Use this guide when you want to add a worker to an existing control plane without rebuilding the cluster.

Step 1: Update the Ansible inventory

Add the new host under k8s_workers in ansible/inventory/hosts.yaml. If it is a CPU-only worker, also add it under cpu_only. If it is a GPU worker, add it under gpu_nvidia or gpu_intel.

Step 2: Confirm node provisioning settings

Check the shared versions and paths in ansible/group_vars/all.yaml, especially:

Step 1: k8s_version for the apt repo Step 2: containerd_version and containerd_install_method Step 3: longhorn_storage_path

If you change longhorn_storage_path, also update the Longhorn bootstrap template in bootstrap/templates/longhorn.yaml.

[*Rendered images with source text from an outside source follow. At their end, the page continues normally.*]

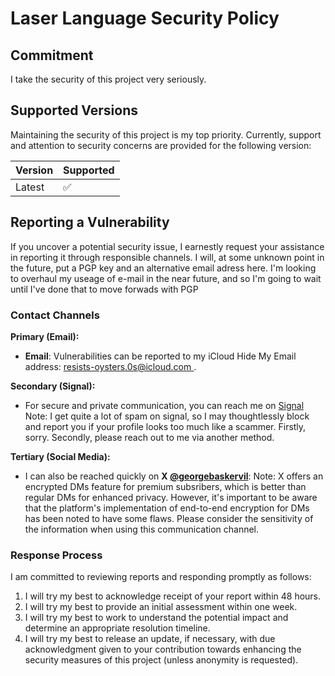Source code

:# Laser Language Security Policy

## Commitment

I take the security of this project very seriously.

## Supported Versions

Maintaining the security of this project is my top priority. Currently, support and attention to security concerns are provided for the following version:

| Version | Supported          |
| ------- | ------------------ |
| Latest  | :white_check_mark: |

## Reporting a Vulnerability

If you uncover a potential security issue, I earnestly request your assistance in reporting it through responsible channels.
I will, at some unknown point in the future, put a PGP key and an alternative email adress here. 
I'm looking to overhaul my useage of e-mail in the near future, and so I'm going to wait until I've done that to move forwads with PGP

### Contact Channels

**Primary (Email):**

- **Email**: Vulnerabilities can be reported to my iCloud Hide My Email address: [resists-oysters.0s@icloud.com ](mailto:resists-oysters.0s@icloud.com).

**Secondary (Signal):**

- For secure and private communication, you can reach me on [Signal](https://signal.me/#eu/Ui1-KTmlgnCbNj491iq3HSOJtrkY1aVHm4n0v97dvkGDbCqWsExOu66Fzg7-7iC9)
  Note: I get quite a lot of spam on signal, so I may thoughtlessly block and report you if your profile looks too much like a scammer. Firstly, sorry. Secondly, please reach out to me via another method.

**Tertiary (Social Media):**

- I can also be reached quickly on **X [@georgebaskervil](https://x.com/georgebaskervil)**:
  Note: X offers an encrypted DMs feature for premium subsribers, which is better than regular DMs for enhanced privacy.
  However, it's important to be aware that the platform's implementation of end-to-end encryption for DMs has been noted to have some flaws.
  Please consider the sensitivity of the information when using this communication channel.

### Response Process

I am committed to reviewing reports and responding promptly as follows:

1. I will try my best to acknowledge receipt of your report within 48 hours.
2. I will try my best to provide an initial assessment within one week.
3. I will try my best to work to understand the potential impact and determine an appropriate resolution timeline.
4. I will try my best to release an update, if necessary, with due acknowledgment given to your contribution towards enhancing the security measures of this project (unless anonymity is requested).
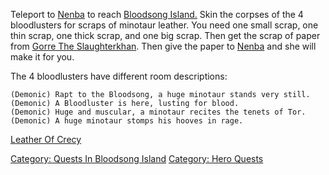 Teleport to [Nenba](Nenba_The_Archer "wikilink") to reach [Bloodsong
Island.](:Category:Bloodsong_Island "wikilink") Skin the corpses of the
4 bloodlusters for scraps of minotaur leather. You need one small scrap,
one thin scrap, one thick scrap, and one big scrap. Then get the scrap
of paper from [Gorre The
Slaughterkhan](Gorre_The_Slaughterkhan "wikilink"). Then give the paper
to [Nenba](Nenba_The_Archer "wikilink") and she will make it for you.

The 4 bloodlusters have different room descriptions:

`(Demonic) Rapt to the Bloodsong, a huge minotaur stands very still.`  
`(Demonic) A Bloodluster is here, lusting for blood.`  
`(Demonic) Huge and muscular, a minotaur recites the tenets of Tor.`  
`(Demonic) A huge minotaur stomps his hooves in rage.`

[Leather Of Crecy](Leather_Of_Crecy "wikilink")

[Category: Quests In Bloodsong
Island](Category:_Quests_In_Bloodsong_Island "wikilink") [Category: Hero
Quests](Category:_Hero_Quests "wikilink")
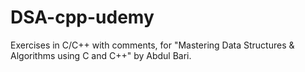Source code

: # DSA-cpp-udemy
Exercises in C/C++ with comments, for "Mastering Data Structures &amp; Algorithms using C and C++" by Abdul Bari.

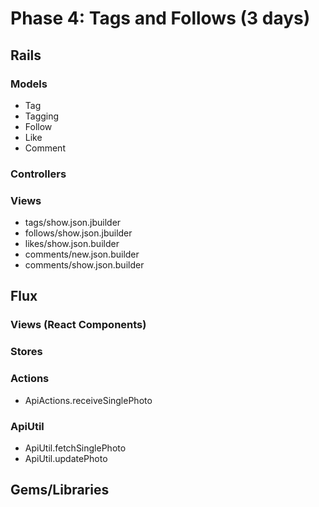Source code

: # Phase 4: Tags and Follows (3 days)

## Rails
### Models
* Tag
* Tagging
* Follow
* Like
* Comment

### Controllers

### Views
* tags/show.json.jbuilder
* follows/show.json.jbuilder
* likes/show.json.builder
* comments/new.json.builder
* comments/show.json.builder

## Flux
### Views (React Components)

### Stores

### Actions
* ApiActions.receiveSinglePhoto


### ApiUtil
* ApiUtil.fetchSinglePhoto
* ApiUtil.updatePhoto


## Gems/Libraries
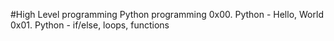 #High Level programming
Python programming
0x00. Python - Hello, World
0x01. Python - if/else, loops, functions
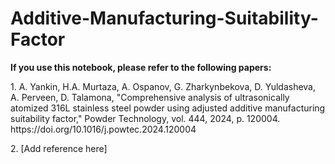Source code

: # Additive-Manufacturing-Suitability-Factor
<p><b>If you use this notebook, please refer to the following papers:</b></p>
<p> 1. A. Yankin, H.A. Murtaza, A. Ospanov, G. Zharkynbekova, D. Yuldasheva, A. Perveen, D. Talamona, "Comprehensive analysis of ultrasonically atomized 316L stainless steel powder using adjusted additive manufacturing suitability factor," Powder Technology, vol. 444, 2024, p. 120004. https://doi.org/10.1016/j.powtec.2024.120004 </p>
<p>2. [Add reference here]</p>
<p></p>
<p></p>
<p></p>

Step 3: Provision the worker with Ansible

Run the provisioning playbook from the repo root so paths resolve:

ansible-playbook -i ansible/inventory/hosts.yaml \
ansible/playbooks/provision-cpu.yaml \
-e @ansible/group_vars/all.yaml \
--limit <worker-hostname>

For GPU nodes, use the matching playbook:

ansible-playbook -i ansible/inventory/hosts.yaml \
ansible/playbooks/provision-nvidia-gpu.yaml \
-e @ansible/group_vars/all.yaml \
--limit <worker-hostname>
ansible-playbook -i ansible/inventory/hosts.yaml \
ansible/playbooks/provision-intel-gpu.yaml \
-e @ansible/group_vars/all.yaml \
--limit <worker-hostname>

The playbook handles system prep, containerd, Kubernetes packages, Longhorn prerequisites, and the Tailscale client install.

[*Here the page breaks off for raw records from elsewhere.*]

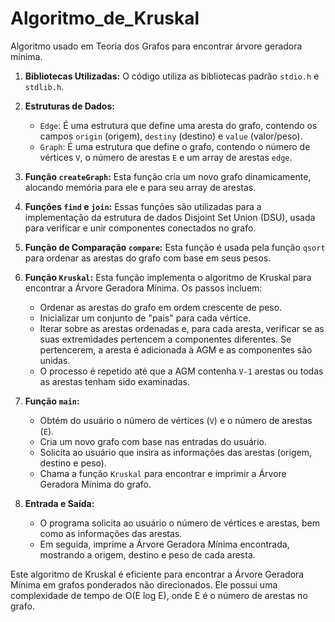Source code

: # Algoritmo_de_Kruskal
Algoritmo usado em Teoria dos Grafos para encontrar árvore geradora mínima.

1. **Bibliotecas Utilizadas:** O código utiliza as bibliotecas padrão `stdio.h` e `stdlib.h`.

2. **Estruturas de Dados:**
   - `Edge`: É uma estrutura que define uma aresta do grafo, contendo os campos `origin` (origem), `destiny` (destino) e `value` (valor/peso).
   - `Graph`: É uma estrutura que define o grafo, contendo o número de vértices `V`, o número de arestas `E` e um array de arestas `edge`.

3. **Função `createGraph`:** Esta função cria um novo grafo dinamicamente, alocando memória para ele e para seu array de arestas.

4. **Funções `find` e `join`:** Essas funções são utilizadas para a implementação da estrutura de dados Disjoint Set Union (DSU), usada para verificar e unir componentes conectados no grafo.

5. **Função de Comparação `compare`:** Esta função é usada pela função `qsort` para ordenar as arestas do grafo com base em seus pesos.

6. **Função `Kruskal`:** Esta função implementa o algoritmo de Kruskal para encontrar a Árvore Geradora Mínima. Os passos incluem:
   - Ordenar as arestas do grafo em ordem crescente de peso.
   - Inicializar um conjunto de "pais" para cada vértice.
   - Iterar sobre as arestas ordenadas e, para cada aresta, verificar se as suas extremidades pertencem a componentes diferentes. Se pertencerem, a aresta é adicionada à AGM e as componentes são unidas.
   - O processo é repetido até que a AGM contenha `V-1` arestas ou todas as arestas tenham sido examinadas.

7. **Função `main`:**
   - Obtém do usuário o número de vértices (`V`) e o número de arestas (`E`).
   - Cria um novo grafo com base nas entradas do usuário.
   - Solicita ao usuário que insira as informações das arestas (origem, destino e peso).
   - Chama a função `Kruskal` para encontrar e imprimir a Árvore Geradora Mínima do grafo.

8. **Entrada e Saída:**
   - O programa solicita ao usuário o número de vértices e arestas, bem como as informações das arestas.
   - Em seguida, imprime a Árvore Geradora Mínima encontrada, mostrando a origem, destino e peso de cada aresta.

Este algoritmo de Kruskal é eficiente para encontrar a Árvore Geradora Mínima em grafos ponderados não direcionados. Ele possui uma complexidade de tempo de O(E log E), onde E é o número de arestas no grafo.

Step 4: (Optional) Enroll the node in Tailscale

The Ansible role installs tailscaled but does not join the tailnet. If you want tailnet SSH or access to the node, run:

sudo tailscale up

Step 5: (Optional) Enable Longhorn disk creation on the node

If Longhorn is in use, label the node so it gets a default disk:

kubectl label node <worker-node-name> node.longhorn.io/create-default-disk=true --overwrite

Step 6: Join the worker to the cluster

On the control plane, create a join command:

kubeadm token create --print-join-command

Run the generated command on the worker:

sudo kubeadm join <control-plane-ip>:6443 \
--token <token> \
--discovery-token-ca-cert-hash sha256:<hash>

Step 7: Validate the node

kubectl get nodes

If the node stays NotReady, verify Cilium is installed and running on the control plane and that the worker can reach the API server.